来年でなんと第1作目から35周年を迎える名門ロボットアニメ『ガンダム』シリーズ。その最新作『ガンダムビルドファイターズ』がいよいよ10月から放送スタートする。公式サイトはこちら。
そこでビルドファイターズ開始に合わせ、予習のため読んでおきたい・見ておきたいガンダム漫画とアニメを紹介したい。前編となる今回は1982年から連載された不朽の名作『プラモ狂四郎』だ。

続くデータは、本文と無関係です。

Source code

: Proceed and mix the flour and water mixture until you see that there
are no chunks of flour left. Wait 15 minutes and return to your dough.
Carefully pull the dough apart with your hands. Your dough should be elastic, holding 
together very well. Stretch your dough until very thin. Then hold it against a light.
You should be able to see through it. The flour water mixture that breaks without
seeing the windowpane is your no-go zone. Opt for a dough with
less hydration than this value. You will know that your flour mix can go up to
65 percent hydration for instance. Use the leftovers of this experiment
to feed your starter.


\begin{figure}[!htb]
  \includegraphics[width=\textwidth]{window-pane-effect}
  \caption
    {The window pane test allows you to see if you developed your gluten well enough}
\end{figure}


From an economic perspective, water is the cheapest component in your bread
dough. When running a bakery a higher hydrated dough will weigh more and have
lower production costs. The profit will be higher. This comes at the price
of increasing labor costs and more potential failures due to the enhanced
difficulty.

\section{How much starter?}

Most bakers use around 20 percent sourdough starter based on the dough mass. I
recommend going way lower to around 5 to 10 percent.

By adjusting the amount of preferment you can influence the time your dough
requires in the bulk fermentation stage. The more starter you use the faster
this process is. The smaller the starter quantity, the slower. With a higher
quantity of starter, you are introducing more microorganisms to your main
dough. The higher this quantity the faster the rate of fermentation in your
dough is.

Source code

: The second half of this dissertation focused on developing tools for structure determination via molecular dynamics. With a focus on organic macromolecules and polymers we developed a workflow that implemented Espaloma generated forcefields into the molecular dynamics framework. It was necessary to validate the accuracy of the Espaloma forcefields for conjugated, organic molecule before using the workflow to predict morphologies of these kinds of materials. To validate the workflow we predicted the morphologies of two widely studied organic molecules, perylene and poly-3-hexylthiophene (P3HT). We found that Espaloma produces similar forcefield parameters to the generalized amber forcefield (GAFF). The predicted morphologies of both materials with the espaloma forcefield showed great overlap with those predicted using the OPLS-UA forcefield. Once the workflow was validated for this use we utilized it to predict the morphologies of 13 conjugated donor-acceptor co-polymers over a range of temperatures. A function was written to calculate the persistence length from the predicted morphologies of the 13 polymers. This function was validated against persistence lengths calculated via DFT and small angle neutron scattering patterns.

主人公の京田四郎はロボットアニメに出てくるプラモデル――とりわけガンプラ(ガンダムのプラモ)が大好きな小学生で、そのフルネームをもじって周囲からは“プラモ狂四郎”と呼ばれている。現代でいうところのオタクの先駆けだ。彼がいきつけのプラモ店には「プラモシミュレーションマシン」という最先端の装置があり、そこの仮想空間では自分が組み立てたプラモ同士を自由にバトルさせることができる。新作アニメの『ビルドファイターズ』と作品的なつながりはないが、“ガンプラを使った仮想バトル”という基本コンセプトは完全に同じだ。そのシミュレーションマシンを通じて、狂四郎がさまざまなライバルたちを激戦を繰り広げ、友情をはぐくんでいく姿が描かれる。

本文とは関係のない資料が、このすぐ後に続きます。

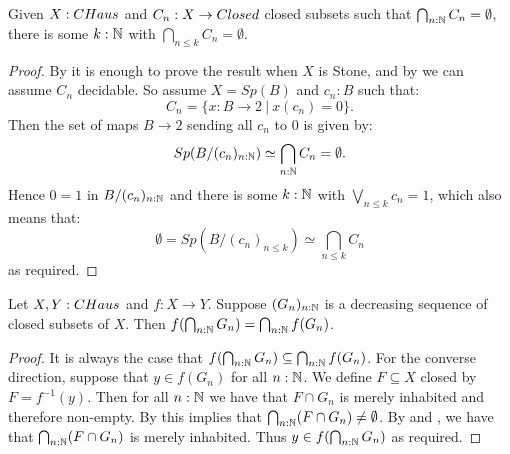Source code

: \begin{lemma}\label{CHausFiniteIntersectionProperty}
  Given $X:\Chaus$ and $C_n:X\to \Closed$ closed subsets such that $\bigcap_{n:\mathbb{N}} C_n =\emptyset$, there is some $k:\mathbb{N}$ 
  with $\bigcap_{n\leq k} C_n  = \emptyset$. 
\end{lemma}
\begin{proof}
  By  it is enough to prove the result when $X$ is Stone, and by  we can assume $C_n$ decidable.
  So assume 
  $X=Sp(B)$ and $c_n:B$ such that: 
  $$C_n = \{x:B\to 2\ |\ x(c_n) = 0\}.$$ 
  Then the set of maps $B\to 2$ sending all $c_n$ to $0$ is given by: 
  $$Sp(B/(c_n)_{n:\N})%
  \simeq \bigcap_{n:\N} C_n = \emptyset .$$
  Hence 
  $0=1$ in $B/(c_n)_{n:\mathbb{N}}$ %
  and there is some $k:\mathbb{N}$ with 
  $\bigvee_{n\leq k} c_n = 1$, which also means that: 
  $$\emptyset = Sp(B/(c_n)_{n\leq k}) %
  \simeq \bigcap_{n\leq k} C_n $$
  as required.
\end{proof}

\begin{corollary}\label{ChausMapsPreserveIntersectionOfClosed}
  Let $X,Y:\CHaus$ and $f:X \to Y$. 
  Suppose $(G_n)_{n:\mathbb{N}}$ is a decreasing sequence of closed subsets of $X$. 
  Then $f(\bigcap_{n:\mathbb{N}} G_n) = \bigcap_{n:\mathbb{N}}f(G_n)$. 
\end{corollary}
\begin{proof}
  It is always the case that $f(\bigcap_{n:\mathbb{N}} G_n) \subseteq \bigcap_{n:\mathbb{N}} f(G_n)$. 
  For the converse direction, suppose that $y \in f(G_n)$ for all $n:\mathbb{N}$. 
  We define $F\subseteq X$ closed by $F=f^{-1}(y)$. 
  Then for all $n:\mathbb{N}$ we have that $F\cap G_n$ is merely inhabited and therefore non-empty. 
  By  this implies that $\bigcap_{n:\mathbb{N}}(F\cap G_n) \neq \emptyset$. 
  By  and , we have that $\bigcap_{n:\mathbb{N}} (F\cap G_n)$ is merely inhabited. Thus $y\in f(\bigcap_{n:\mathbb{N}} G_n)$ as required. 
\end{proof}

敵はそこらへんの腕自慢からアメリカ育ちの天才少年、反則をものともしない卑劣なモデラーまで実に個性的。狂四郎はたびたびピンチに陥るが、持ち前の発想力と“プラモスピリット”で苦難を乗り越えていく。シミュレーションに使用されるプラモは『ガンダム』からの出典が多いが、ほかにも『サブングル』『ダグラム』といった他作品、さらには実在する戦闘機(ゼロ戦やF-15など)まで、こちらも個性的なキャラクターに負けず多彩である。

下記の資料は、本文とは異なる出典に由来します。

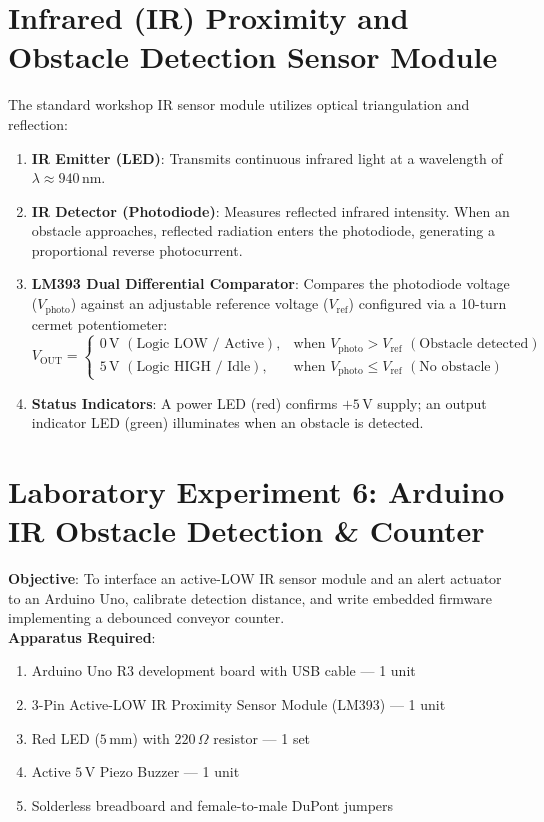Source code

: \section{Infrared (IR) Proximity and Obstacle Detection Sensor Module}
The standard workshop IR sensor module utilizes optical triangulation and reflection:
\begin{enumerate}
    \item \textbf{IR Emitter (LED)}: Transmits continuous infrared light at a wavelength of $\lambda \approx 940\,\mathrm{nm}$.
    \item \textbf{IR Detector (Photodiode)}: Measures reflected infrared intensity. When an obstacle approaches, reflected radiation enters the photodiode, generating a proportional reverse photocurrent.
    \item \textbf{LM393 Dual Differential Comparator}: Compares the photodiode voltage ($V_{\mathrm{photo}}$) against an adjustable reference voltage ($V_{\mathrm{ref}}$) configured via a 10-turn cermet potentiometer:
    \[ V_{\mathrm{OUT}} = \begin{cases} 0\,\mathrm{V}\,\,(\text{Logic LOW / Active}), & \text{when } V_{\mathrm{photo}} > V_{\mathrm{ref}}\,\,(\text{Obstacle detected}) \\ 5\,\mathrm{V}\,\,(\text{Logic HIGH / Idle}), & \text{when } V_{\mathrm{photo}} \le V_{\mathrm{ref}}\,\,(\text{No obstacle}) \end{cases} \]
    \item \textbf{Status Indicators}: A power LED (red) confirms $+5\,\mathrm{V}$ supply; an output indicator LED (green) illuminates when an obstacle is detected.
\end{enumerate}

\section{Laboratory Experiment 6: Arduino IR Obstacle Detection \& Counter}
\begin{experimentbox}
\textbf{Objective}: To interface an active-LOW IR sensor module and an alert actuator to an Arduino Uno, calibrate detection distance, and write embedded firmware implementing a debounced conveyor counter.\\
\textbf{Apparatus Required}:
\begin{enumerate}
    \item Arduino Uno R3 development board with USB cable --- 1 unit
    \item 3-Pin Active-LOW IR Proximity Sensor Module (LM393) --- 1 unit
    \item Red LED ($5\,\mathrm{mm}$) with $220\,\Omega$ resistor --- 1 set
    \item Active $5\,\mathrm{V}$ Piezo Buzzer --- 1 unit
    \item Solderless breadboard and female-to-male DuPont jumpers
\end{enumerate}
\end{experimentbox}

メインとなるシミュレーションバトルは読者から見れば『ガンダム』そのものの臨場感あふれる描写がなされ、パイロット(モデラー)たちを乗せ地上から宇宙まであらゆる戦場で激戦が展開される。バトル内容もロボットの強さだけで決まるのではなく、独自の「改造」が決め手になるのも大きな特徴。関節部に輪ゴムを仕込んで柔軟な可動を実現したり、バッテリーを内蔵した強敵にはキャノン砲で水を浴びせて漏電させる……といった読者を飽きさせない工夫があちこちに散りばめられている。
また、1980年代当時のプラモは現代とは比較にならないほど技術面で劣っているが、そこを逆に利用したバトル展開もおもしろい。たとえば狂四郎がピンチに陥ったシーンでも「シャア専用ザクのプラモは足首が曲がらない」といった仕様から相手の弱点を見つけ、あざやかに逆転してのけたりする。まさにプラモへの深い愛情と理解がなければできない戦い方といえるだろう。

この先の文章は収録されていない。